EXERCISE DESCRIPTION -
Those lines of the data that hold the word "email" are to be copied out.

RECORD EXTRACTS -
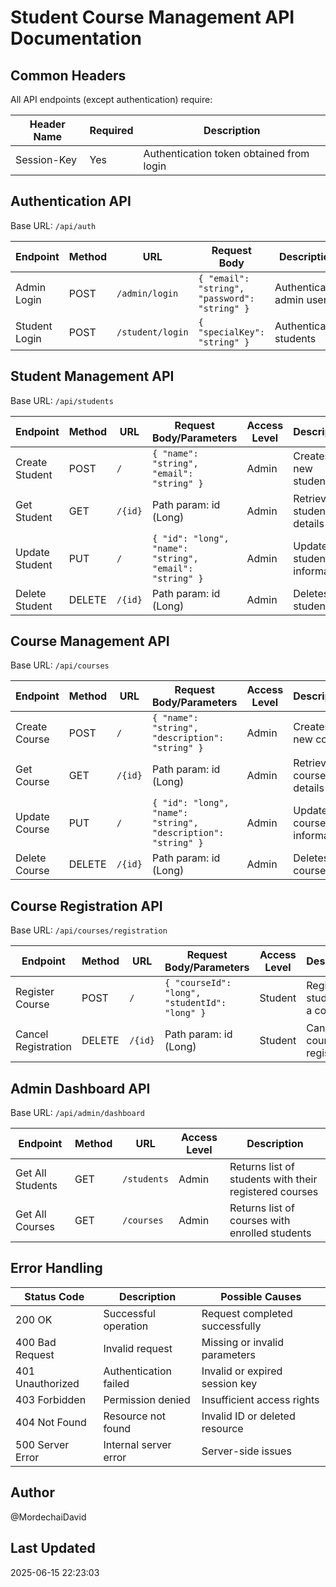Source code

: # Student Course Management API Documentation

## Common Headers
All API endpoints (except authentication) require:

| Header Name | Required | Description |
|------------|----------|-------------|
| Session-Key | Yes | Authentication token obtained from login |

## Authentication API
Base URL: `/api/auth`

| Endpoint | Method | URL | Request Body | Description |
|----------|--------|-----|--------------|-------------|
| Admin Login | POST | `/admin/login` | `{ "email": "string", "password": "string" }` | Authenticates admin users |
| Student Login | POST | `/student/login` | `{ "specialKey": "string" }` | Authenticates students |

## Student Management API
Base URL: `/api/students`

| Endpoint | Method | URL | Request Body/Parameters | Access Level | Description |
|----------|--------|-----|----------------------|--------------|-------------|
| Create Student | POST | `/` | `{ "name": "string", "email": "string" }` | Admin | Creates a new student |
| Get Student | GET | `/{id}` | Path param: id (Long) | Admin | Retrieves student details |
| Update Student | PUT | `/` | `{ "id": "long", "name": "string", "email": "string" }` | Admin | Updates student information |
| Delete Student | DELETE | `/{id}` | Path param: id (Long) | Admin | Deletes a student |

## Course Management API
Base URL: `/api/courses`

| Endpoint | Method | URL | Request Body/Parameters | Access Level | Description |
|----------|--------|-----|----------------------|--------------|-------------|
| Create Course | POST | `/` | `{ "name": "string", "description": "string" }` | Admin | Creates a new course |
| Get Course | GET | `/{id}` | Path param: id (Long) | Admin | Retrieves course details |
| Update Course | PUT | `/` | `{ "id": "long", "name": "string", "description": "string" }` | Admin | Updates course information |
| Delete Course | DELETE | `/{id}` | Path param: id (Long) | Admin | Deletes a course |

## Course Registration API
Base URL: `/api/courses/registration`

| Endpoint | Method | URL | Request Body/Parameters | Access Level | Description |
|----------|--------|-----|----------------------|--------------|-------------|
| Register Course | POST | `/` | `{ "courseId": "long", "studentId": "long" }` | Student | Registers student for a course |
| Cancel Registration | DELETE | `/{id}` | Path param: id (Long) | Student | Cancels course registration |

## Admin Dashboard API
Base URL: `/api/admin/dashboard`

| Endpoint | Method | URL | Access Level | Description |
|----------|--------|-----|--------------|-------------|
| Get All Students | GET | `/students` | Admin | Returns list of students with their registered courses |
| Get All Courses | GET | `/courses` | Admin | Returns list of courses with enrolled students |

## Error Handling

| Status Code | Description | Possible Causes |
|-------------|-------------|----------------|
| 200 OK | Successful operation | Request completed successfully |
| 400 Bad Request | Invalid request | Missing or invalid parameters |
| 401 Unauthorized | Authentication failed | Invalid or expired session key |
| 403 Forbidden | Permission denied | Insufficient access rights |
| 404 Not Found | Resource not found | Invalid ID or deleted resource |
| 500 Server Error | Internal server error | Server-side issues |

## Author
@MordechaiDavid

## Last Updated
2025-06-15 22:23:03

ANSWER TO THIS EXERCISE -
| Admin Login | POST | `/admin/login` | `{ "email": "string", "password": "string" }` | Authenticates admin users |
| Create Student | POST | `/` | `{ "name": "string", "email": "string" }` | Admin | Creates a new student |
| Update Student | PUT | `/` | `{ "id": "long", "name": "string", "email": "string" }` | Admin | Updates student information |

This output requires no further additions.